● Records for this task:
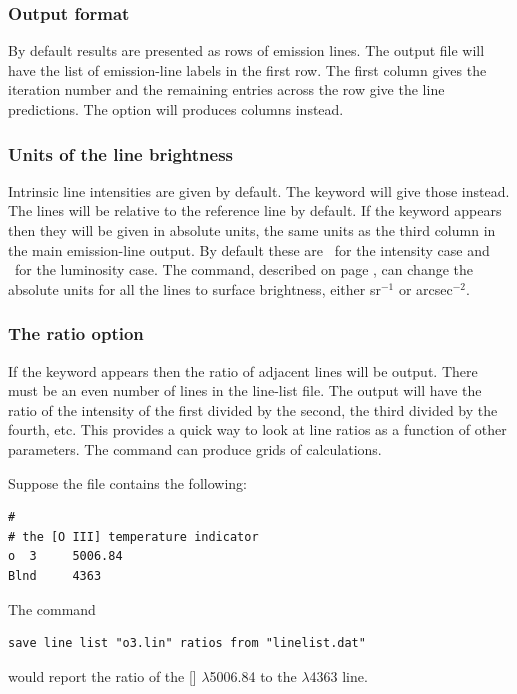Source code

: \subsubsection{Output format}
By default results are presented as rows of emission lines.
The output file will have the list of emission-line labels in the first
row.  The first column gives the iteration number and the remaining
entries across the row give the line predictions.
The  option will produces columns instead.

\subsubsection{Units of the line brightness}
Intrinsic line intensities are given by default.
The keyword  will give those instead.
The lines will be relative to the reference line by default.
If the keyword  appears then they will be given
in absolute units, the same units as the third column in
the main emission-line output.
By default these are \ergpscmps\
for the intensity case and \ergps\ for the luminosity case.
The  command,
described on page \pageref{sec:CommandPrintLineSurfaceBrightness},
can change the absolute units for all the lines to surface brightness,
either sr$^{-1}$ or arcsec$^{-2}$.

\subsubsection{The ratio option}
If the keyword  appears then the ratio of adjacent
lines will be output.
There must be an even number of lines in the line-list file.
The output will have the ratio of the intensity of the first divided
by the second, the third divided by the fourth, etc.
This provides a quick way to look at line ratios as a function
of other parameters.
The  command can produce grids of calculations.

Suppose the file  contains the following:
\begin{verbatim}
#
# the [O III] temperature indicator
o  3     5006.84
Blnd     4363
\end{verbatim}
The command
\begin{verbatim}
save line list "o3.lin" ratios from "linelist.dat"
\end{verbatim}
would report the ratio of the [\oiii] $\lambda$5006.84 to the $\lambda$4363 line.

● What to produce: Copy out each line of the data that includes the string "absolute".

● Answer to this problem:
in absolute units, the same units as the third column in
can change the absolute units for all the lines to surface brightness,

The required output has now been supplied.